The problem
Below are entries. Copy exactly the lines running from the line that holds "These per-rule validation" to the line that holds "the record will", with both ends included.

Source data
——
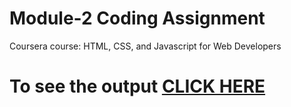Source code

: 
# Module-2 Coding Assignment

Coursera course: HTML, CSS, and Javascript for Web Developers

# To see the output [CLICK HERE](https://ra1911003010139.github.io/WEBDEV/module2)
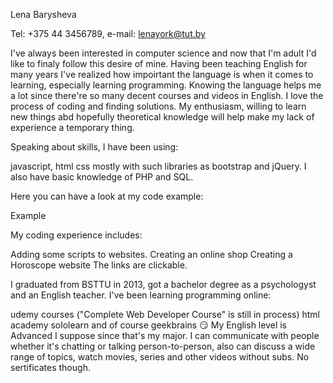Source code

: Lena Barysheva

Tel: +375 44 3456789, e-mail: lenayork@tut.by

I've always been interested in computer science and now that I'm adult I'd like to finaly follow this desire of mine. Having been teaching English for many years I've realized how impoirtant the language is when it comes to learning, especially learning programming. Knowing the language helps me a lot since there're so many decent courses and videos in English. I love the process of coding and finding solutions. My enthusiasm, willing to learn new things abd hopefully theoretical knowledge will help make my lack of experience a temporary thing.

Speaking about skills, I have been using:

 javascript,
 html
 css
mostly with such libraries as bootstrap and jQuery. I also have basic knowledge of PHP and SQL.

Here you can have a look at my code example:

Example

My coding experience includes:

Adding some scripts to websites.
Creating an online shop
Creating a Horoscope website
The links are clickable.

I graduated from BSTTU in 2013, got a bachelor degree as a psychologyst and an English teacher. I've been learning programming online:

udemy courses ("Complete Web Developer Course" is still in process)
html academy
sololearn
and of course geekbrains 😏
My English level is Advanced I suppose since that's my major. I can communicate with people whether it's chatting or talking person-to-person, also can discuss a wide range of topics, watch movies, series and other videos without subs. No sertificates though.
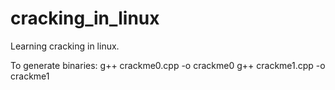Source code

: cracking_in_linux
=================

Learning cracking in linux.

To generate binaries:
g++ crackme0.cpp -o crackme0 
g++ crackme1.cpp -o crackme1

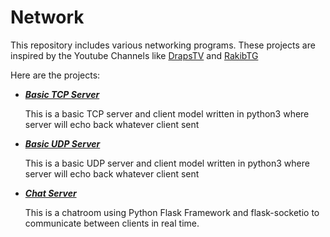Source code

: # Network

This repository includes various networking programs. These projects are inspired by the Youtube Channels like [DrapsTV](https://www.youtube.com/user/DrapsTV) and [RakibTG](https://www.youtube.com/channel/UCCv_j3bob6nrVpc0oPqRMgw)

Here are the projects:

-  [***Basic TCP Server***](basic_tcp)

   This is a basic TCP server and client model written in python3 where server will echo back whatever client sent

-  [***Basic UDP Server***](basic_udp)

   This is a basic UDP server and client model written in python3 where server will echo back whatever client sent

-  [***Chat Server***](basic_chatroom)

   This is a chatroom using Python Flask Framework and flask-socketio to communicate between clients in real time.
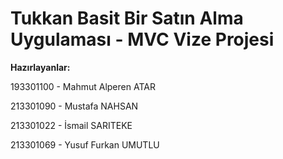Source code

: <h1> Tukkan Basit Bir Satın Alma Uygulaması - MVC Vize Projesi </h1>

<strong> Hazırlayanlar: </strong> <p> 193301100 - Mahmut Alperen ATAR </p> 
               <p> 213301090 - Mustafa NAHSAN </p>
               <p> 213301022 - İsmail SARITEKE </p>
               <p> 213301069 - Yusuf Furkan UMUTLU </p>

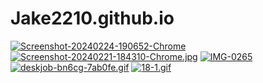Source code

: # Jake2210.github.io
<a href="https://ibb.co/2nLYy8Y"><img src="https://i.ibb.co/7YTNXgN/Screenshot-20240224-190652-Chrome.jpg" alt="Screenshot-20240224-190652-Chrome" border="0" /></a>
[![Screenshot-20240221-184310-Chrome.jpg](https://i.postimg.cc/GppFsyKD/Screenshot-20240221-184310-Chrome.jpg)](https://postimg.cc/k2k60DkM)
<a href="https://imgbb.com/"><img src="https://i.ibb.co/HKT2Xkx/IMG-0265.gif" alt="IMG-0265" border="0"></a>
[![deskjob-bn6cg-7ab0fe.gif](https://i.postimg.cc/1Xr7trBC/deskjob-bn6cg-7ab0fe.gif)](https://postimg.cc/n9MGS76B)
[![18-1.gif](https://i.postimg.cc/Dz7rf3HT/18-1.gif)](https://postimg.cc/9DNR1Kc8)
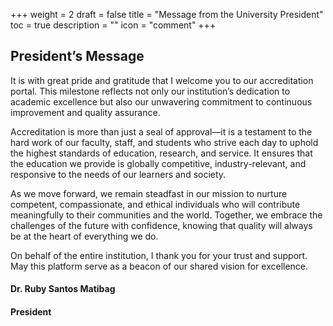 +++
weight = 2
draft = false
title = "Message from the University President"
toc = true
description = ""
icon = "comment"
+++

## President’s Message

It is with great pride and gratitude that I welcome you to our accreditation portal. This milestone reflects not only our institution’s dedication to academic excellence but also our unwavering commitment to continuous improvement and quality assurance.

Accreditation is more than just a seal of approval—it is a testament to the hard work of our faculty, staff, and students who strive each day to uphold the highest standards of education, research, and service. It ensures that the education we provide is globally competitive, industry-relevant, and responsive to the needs of our learners and society.

As we move forward, we remain steadfast in our mission to nurture competent, compassionate, and ethical individuals who will contribute meaningfully to their communities and the world. Together, we embrace the challenges of the future with confidence, knowing that quality will always be at the heart of everything we do.

On behalf of the entire institution, I thank you for your trust and support. May this platform serve as a beacon of our shared vision for excellence.

#### Dr. Ruby Santos Matibag

#### President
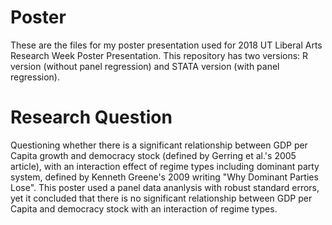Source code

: # Poster
These are the files for my poster presentation used for 2018 UT Liberal Arts Research Week Poster Presentation.
This repository has two versions: R version (without panel regression) and STATA version (with panel regression). 

# Research Question
Questioning whether there is a significant relationship between GDP per Capita growth and democracy stock (defined by Gerring et al.'s 2005 article), with an interaction effect of regime types including dominant party system, defined by Kenneth Greene's 2009 writing "Why Dominant Parties Lose". This poster used a panel data ananlysis with robust standard errors, yet it concluded that there is no significant relationship between GDP per Capita and democracy stock with an interaction of regime types. 
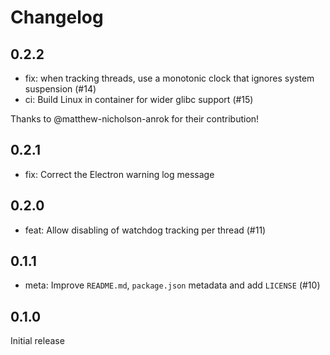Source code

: # Changelog

## 0.2.2

- fix: when tracking threads, use a monotonic clock that ignores system suspension (#14)
- ci: Build Linux in container for wider glibc support (#15)

Thanks to @matthew-nicholson-anrok for their contribution!

## 0.2.1

- fix: Correct the Electron warning log message

## 0.2.0

- feat: Allow disabling of watchdog tracking per thread (#11)

## 0.1.1

- meta: Improve `README.md`, `package.json` metadata and add `LICENSE` (#10)

## 0.1.0

Initial release
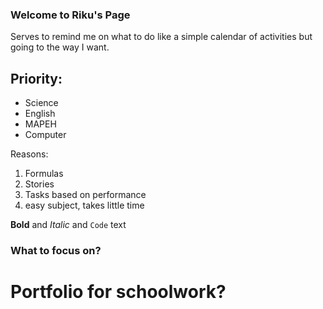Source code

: ### Welcome to Riku's Page

Serves to remind me on what to do like a simple calendar of activities but going to the way I want.


## Priority:
- Science
- English
- MAPEH
- Computer


Reasons: 
1. Formulas 
2. Stories 
3. Tasks based on performance 
4. easy subject, takes little time






**Bold** and _Italic_ and `Code` text


### What to focus on?

# Portfolio for schoolwork?

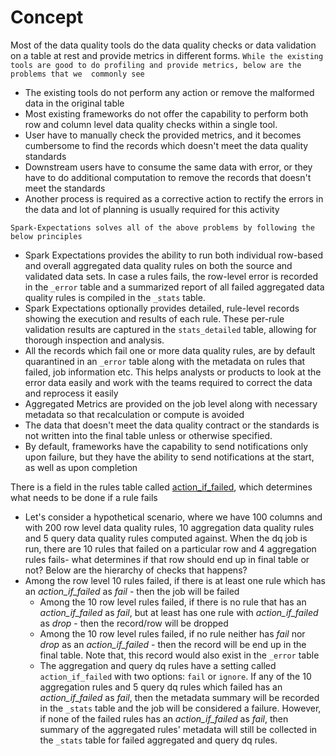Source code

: 
# Concept

Most of the data quality tools do the data quality checks or data validation on a table at rest and provide metrics in 
different forms. `While the existing tools are good to do profiling and provide metrics, below are the problems that we 
commonly see` 

* The existing tools do not perform any action or remove the malformed data in the original table 
* Most existing frameworks do not offer the capability to perform both row and column level data quality checks 
within a single tool.
* User have to manually check the provided metrics, and it becomes cumbersome to find the records which doesn't meet 
the data quality standards
* Downstream users have to consume the same data with error, or they have to do additional computation to remove the 
records that doesn't meet the standards
* Another process is required as a corrective action to rectify the errors in the data and lot of planning is usually 
required for this activity

`Spark-Expectations solves all of the above problems by following the below principles`

* Spark Expectations provides the ability to run both individual row-based and overall aggregated data quality rules 
on both the source and validated data sets. In case a rules fails, the row-level error is recorded in the `_error` table 
and a summarized report of all failed aggregated data quality rules is compiled in the `_stats` table. 
* Spark Expectations optionally provides detailed, rule-level records showing the execution and results of each rule. 
These per-rule validation results are captured in the `stats_detailed` table, allowing for thorough inspection and analysis.
* All the records which fail one or more data quality rules, are by default quarantined in an `_error` table along with 
the metadata on rules that failed, job information etc. This helps analysts or products to look at the error data easily 
and work with the teams required to correct the data and reprocess it easily
* Aggregated Metrics are provided on the job level along with necessary metadata so that recalculation or compute is 
avoided
* The data that doesn't meet the data quality contract or the standards is not written into the final table unless or
otherwise specified. 
* By default, frameworks have the capability to send notifications only upon failure, but they have the ability to 
send notifications at the start, as well as upon completion


There is a field in the rules table called [action_if_failed](../../user_guide/data_quality_rules/#action-if-failed-configuration-for-data-quality-rules), which determines
what needs to be done if a rule fails


* Let's consider a hypothetical scenario, where we have 100 columns and with 200
row level data quality rules, 10 aggregation data quality rules and 5 query data quality rules  computed against. When the dq job is run, there are
10 rules that failed on a particular row and 4 aggregation rules fails- what determines if that row should end up in 
final table or not? Below are the hierarchy of checks that happens?
* Among the row level 10 rules failed, if there is at least one rule which has an _action_if_failed_ as _fail_ - 
  then the job will be failed 
  * Among the 10 row level rules failed, if there is no rule that has an _action_if_failed_ as _fail_, but at least 
  has one rule with _action_if_failed_ as _drop_ - then the record/row will be dropped
  * Among the 10 row level rules failed, if no rule neither has _fail_ nor _drop_ as an _action_if_failed_ - then 
  the record will be end up in the final table. Note that, this record would also exist in the `_error` table
  * The aggregation and query dq rules have a setting called `action_if_failed` with two options: `fail` or `ignore`. If any of
  the 10 aggregation rules and 5 query dq rules which failed has an _action_if_failed_ as _fail_, then the metadata summary will be 
  recorded in the `_stats` table and the job will be considered a failure. However, if none of the failed rules 
  has an _action_if_failed_ as _fail_, then summary of the aggregated rules' metadata will still be collected in the 
  `_stats` table for failed aggregated and  query dq rules.
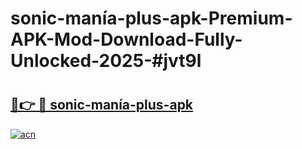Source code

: # sonic-manía-plus-apk-Premium-APK-Mod-Download-Fully-Unlocked-2025-#jvt9l

# <h2><a href="https://bedroomkl.my?title=sonic-manía-plus-apk&ref=1AP">🔗👉 🔴 sonic-manía-plus-apk</a></h2>

[![acn](https://github.com/user-attachments/assets/0f9c940e-d8b0-45ae-aac7-cd30a18b3e1c)](https://bedroomkl.my?title=sonic-manía-plus-apk&ref=1AP)


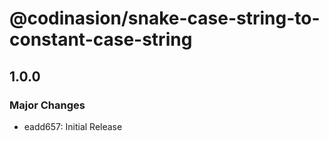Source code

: # @codinasion/snake-case-string-to-constant-case-string

## 1.0.0

### Major Changes

- eadd657: Initial Release
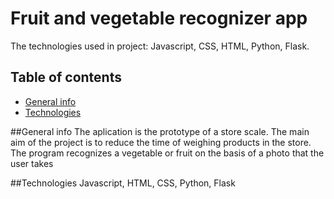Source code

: # Fruit and vegetable recognizer app

The technologies used in project: Javascript, CSS, HTML, Python, Flask.

## Table of contents
* [General info](#general-info)
* [Technologies](#technologies)

##General info
The aplication is the prototype of a store scale. 
The main aim of the project is to reduce the time of weighing products in the store. The program recognizes a vegetable or fruit on the basis of a photo that the user takes

##Technologies
Javascript, HTML, CSS, Python, Flask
——
Your solution
These per-rule validation results are captured in the `stats_detailed` table, allowing for thorough inspection and analysis.
* All the records which fail one or more data quality rules, are by default quarantined in an `_error` table along with 
the metadata on rules that failed, job information etc. This helps analysts or products to look at the error data easily 
and work with the teams required to correct the data and reprocess it easily
* Aggregated Metrics are provided on the job level along with necessary metadata so that recalculation or compute is 
avoided
* The data that doesn't meet the data quality contract or the standards is not written into the final table unless or
otherwise specified. 
* By default, frameworks have the capability to send notifications only upon failure, but they have the ability to 
send notifications at the start, as well as upon completion


There is a field in the rules table called [action_if_failed](../../user_guide/data_quality_rules/#action-if-failed-configuration-for-data-quality-rules), which determines
what needs to be done if a rule fails


* Let's consider a hypothetical scenario, where we have 100 columns and with 200
row level data quality rules, 10 aggregation data quality rules and 5 query data quality rules  computed against. When the dq job is run, there are
10 rules that failed on a particular row and 4 aggregation rules fails- what determines if that row should end up in 
final table or not? Below are the hierarchy of checks that happens?
* Among the row level 10 rules failed, if there is at least one rule which has an _action_if_failed_ as _fail_ - 
  then the job will be failed 
  * Among the 10 row level rules failed, if there is no rule that has an _action_if_failed_ as _fail_, but at least 
  has one rule with _action_if_failed_ as _drop_ - then the record/row will be dropped
  * Among the 10 row level rules failed, if no rule neither has _fail_ nor _drop_ as an _action_if_failed_ - then 
  the record will be end up in the final table. Note that, this record would also exist in the `_error` table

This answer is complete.